Il se murmure d’étranges choses entre Sologne et Loire. Nous ne pouvons leur accorder créance tant elles paraissent incertaines et plus encore. Néanmoins, puisque cette légende est venue jusqu’à mes oreilles, je me fais un devoir de vous la confier, sans attendre de vous que vous la preniez pour véritable.

Il y a fort longtemps, dans un village lové auprès de son château, vivait un humble berger qui gardait des moutons et des chèvres dans les pâtures au bord de la rivière, ces grands espaces destinés au pacage collectif qu’on nomme au pays « Varennes » et en ce temps-là « Herbes mortes ». Éric était un fort beau jeune homme qui faisait tourner bien des têtes parmi les charlusettes de l’endroit. De toutes ces jeunes filles, la plus énamourée et la plus assidue était sans nul doute Jacquenote. Elle n’avait d’yeux que pour lui, attendait qu’il se déclare pour lui donner sa fleur.

Hélas, l’amour est aveugle ! Le gentil berger était épris d’une femme plus âgée. Irène était une dame à la réputation sulfureuse tout autant qu’à la beauté aussi vénéneuse qu’envoûtante. Le berger avait succombé au magnétisme d’un regard étincelant. D’un bleu profond aux délicates nuances orange et jaune, les pupilles de la dame brillaient tout particulièrement la nuit venue. Beaucoup, à cause de ce regard, lui attribuaient des pouvoirs occultes, se méfiaient d’elle tandis que certains se signaient à son approche et lui tournaient le dos. Éric se moquait de ces rumeurs qu’il pensait infondées. Il était sous le charme de celle qu’on nommait à distance : « La Birette ».

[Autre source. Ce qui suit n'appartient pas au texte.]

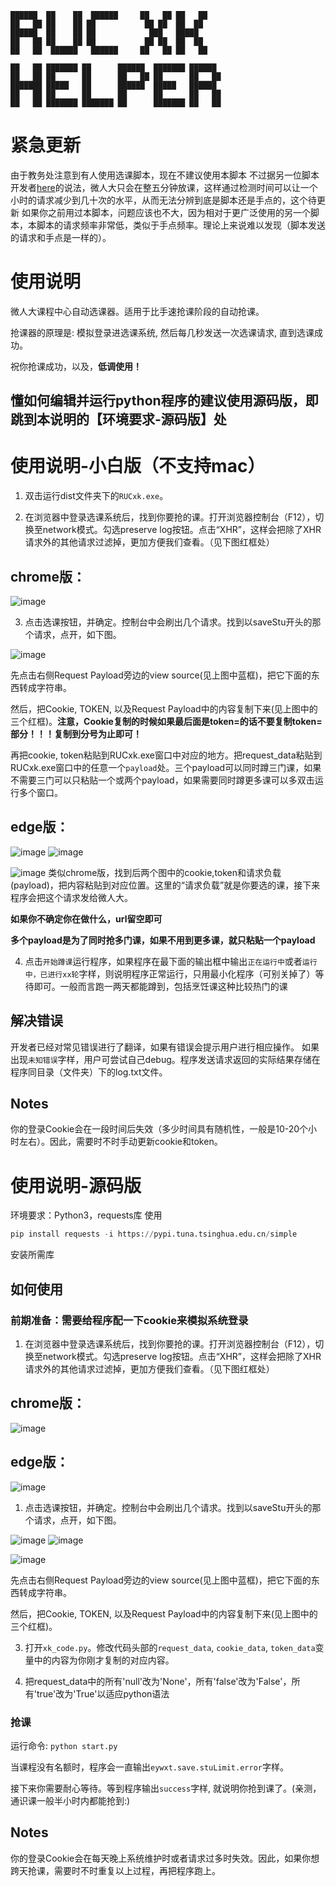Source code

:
 ```
██████  ██    ██  ██████     ██   ██ ██   ██     
██   ██ ██    ██ ██           ██ ██  ██  ██      
██████  ██    ██ ██            ███   █████       
██   ██ ██    ██ ██           ██ ██  ██  ██      
██   ██  ██████   ██████     ██   ██ ██   ██     
                                                                                                
██   ██ ███████ ██      ██████  ███████ ██████   
██   ██ ██      ██      ██   ██ ██      ██   ██  
███████ █████   ██      ██████  █████   ██████   
██   ██ ██      ██      ██      ██      ██   ██  
██   ██ ███████ ███████ ██      ███████ ██   ██                                                                
```

# 紧急更新
由于教务处注意到有人使用选课脚本，现在不建议使用本脚本
不过据另一位脚本开发者[here](https://github.com/panjd123/RUC-CourseSelectionTool)的说法，微人大只会在整五分钟放课，这样通过检测时间可以让一个小时的请求减少到几十次的水平，从而无法分辨到底是脚本还是手点的，这个待更新
如果你之前用过本脚本，问题应该也不大，因为相对于更广泛使用的另一个脚本，本脚本的请求频率非常低，类似于手点频率。理论上来说难以发现（脚本发送的请求和手点是一样的）。

# 使用说明
微人大课程中心自动选课器。适用于比手速抢课阶段的自动抢课。

抢课器的原理是: 模拟登录进选课系统, 然后每几秒发送一次选课请求, 直到选课成功。

祝你抢课成功，以及，**低调使用！**


## 懂如何编辑并运行python程序的建议使用源码版，即跳到本说明的【环境要求-源码版】处

# 使用说明-小白版（不支持mac）

1. 双击运行dist文件夹下的```RUCxk.exe```。

2. 在浏览器中登录选课系统后，找到你要抢的课。打开浏览器控制台（F12），切换至network模式。勾选preserve log按钮。点击“XHR”，这样会把除了XHR请求外的其他请求过滤掉，更加方便我们查看。（见下图红框处）
## chrome版：

![image](figures/p4.png)




3. 点击选课按钮，并确定。控制台中会刷出几个请求。找到以saveStu开头的那个请求，点开，如下图。

![image](figures/p2.png)



先点击右侧Request Payload旁边的view source(见上图中蓝框)，把它下面的东西转成字符串。

然后，把Cookie, TOKEN, 以及Request Payload中的内容复制下来(见上图中的三个红框)。**注意，Cookie复制的时候如果最后面是token=的话不要复制token=部分！！！复制到分号为止即可！**

再把cookie, token粘贴到RUCxk.exe窗口中对应的地方。把request_data粘贴到RUCxk.exe窗口中的任意一个```payload```处。三个payload可以同时蹲三门课，如果不需要三门可以只粘贴一个或两个payload，如果需要同时蹲更多课可以多双击运行多个窗口。
## edge版：
![image](figures/p2-1.png)
![image](figures/p3.png)

![image](figures/p5.png)
类似chrome版，找到后两个图中的cookie,token和请求负载(payload)，把内容粘贴到对应位置。这里的“请求负载”就是你要选的课，接下来程序会把这个请求发给微人大。

**如果你不确定你在做什么，url留空即可**

**多个payload是为了同时抢多门课，如果不用到更多课，就只粘贴一个payload**

4. 点击```开始蹲课```运行程序，如果程序在最下面的输出框中输出```正在运行中```或者```运行中，已进行xx轮```字样，则说明程序正常运行，只用最小化程序（可别关掉了）等待即可。一般而言跑一两天都能蹲到，包括烹饪课这种比较热门的课

## 解决错误
开发者已经对常见错误进行了翻译，如果有错误会提示用户进行相应操作。
如果出现```未知错误```字样，用户可尝试自己debug。程序发送请求返回的实际结果存储在程序同目录（文件夹）下的log.txt文件。


## Notes

你的登录Cookie会在一段时间后失效（多少时间具有随机性，一般是10-20个小时左右）。因此，需要时不时手动更新cookie和token。
# 使用说明-源码版

环境要求：Python3，requests库
使用
```py
pip install requests -i https://pypi.tuna.tsinghua.edu.cn/simple
```
安装所需库

## 如何使用

### 前期准备：需要给程序配一下cookie来模拟系统登录

1. 在浏览器中登录选课系统后，找到你要抢的课。打开浏览器控制台（F12），切换至network模式。勾选preserve log按钮。点击“XHR”，这样会把除了XHR请求外的其他请求过滤掉，更加方便我们查看。（见下图红框处）
## chrome版：

![image](figures/p4.png)
## edge版：
![image](figures/p2-1.png)

1. 点击选课按钮，并确定。控制台中会刷出几个请求。找到以saveStu开头的那个请求，点开，如下图。

![image](figures/p2.png)
![image](figures/p3.png)

![image](figures/p5.png)

先点击右侧Request Payload旁边的view source(见上图中蓝框)，把它下面的东西转成字符串。

然后，把Cookie, TOKEN, 以及Request Payload中的内容复制下来(见上图中的三个红框)。

3. 打开```xk_code.py```。修改代码头部的```request_data```, ```cookie_data```, ```token_data```变量中的内容为你刚才复制的对应内容。

4. 把request_data中的所有'null'改为'None'，所有'false'改为'False'，所有'true'改为'True'以适应python语法
### 抢课

运行命令: ```python start.py```

当课程没有名额时，程序会一直输出```eywxt.save.stuLimit.error```字样。

接下来你需要耐心等待。等到程序输出```success```字样, 就说明你抢到课了。(亲测，通识课一般半小时内都能抢到:)

## Notes

你的登录Cookie会在每天晚上系统维护时或者请求过多时失效。因此，如果你想跨天抢课，需要时不时重复以上过程，再把程序跑上。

Quand ses bêtes étaient à l’abri dans leurs bergeries, Éric, la nuit tombée ne manquait jamais d’aller rendre visite de courtoisie à Irène au plus grand dépit de Jacquenote. Là, dans la chaumière de la sorcière, il était sous son emprise. Il la regardait, lui décrivait ses émotions que la femme écoutait sans y prêter grande attention. Puis, quand dix heures sonnaient au clocher de l’église, Irène disait toujours la même chose à ce pauvre berger : « Allez, mon bel ami, ouste. Du Balai ! J’ai tant à faire qu’il vous faut me laissiez ... »

Èric s’en allait, penaud et déconfit. Il trouvait souvent sur sa route Jacquenote qui avait repéré le manège et savait l’heure où le trouver, la mine refrognée. La jeune fille lui octroyait de tendres œillades, tentait de le convaincre que c’est avec elle qu’il serait heureux. Éric n’en voulait rien savoir, c’est Irène qui était dans son cœur en dépit de cette rebuffade quotidienne.

Le temps passa ainsi. Ni le berger ni la pauvrette n’étaient heureux tandis que dame Irène semblait indifférente et allait son train. Jacquenote un soir, n’en pouvant plus osa dire ses craintes et ses doutes à propos de celle qu’elle prenait pour une sorcière. L’amoureuse éconduite conseilla à son berger de cœur de faire le guet devant la chaumière de la femme à la minuit.

Éric fut soudainement frappé d’une sourde inquiétude : « Et si la petite avait raison ! » À dix heures sonnantes, cette fois encore Irène le pria comme à l’accoutumée de déguerpir et de la laisser tranquille. Le berger se cacha derrière un fourré, attendit deux longues heures, miné par l’angoisse, redoutant ce qu’il ne manquerait pas découvrir. Il s’était imaginé qu’un homme marié allait frapper à la porte de la dame qui n’attendait que lui. Il fut bien plus surpris hélas !

À minuit tapante, Irène ouvrit sa porte. Elle était vêtue entièrement de blanc, d’une vaste robe flottante. Elle semblait en lévitation sortant prestement de sa demeure pour filer en tournant le dos à la Loire. Il se rendit compte qu’elle chevauchait un balai en bouleau. Il dut courir pour la suivre à distance, la femme allait bon train sans avoir besoin de marcher.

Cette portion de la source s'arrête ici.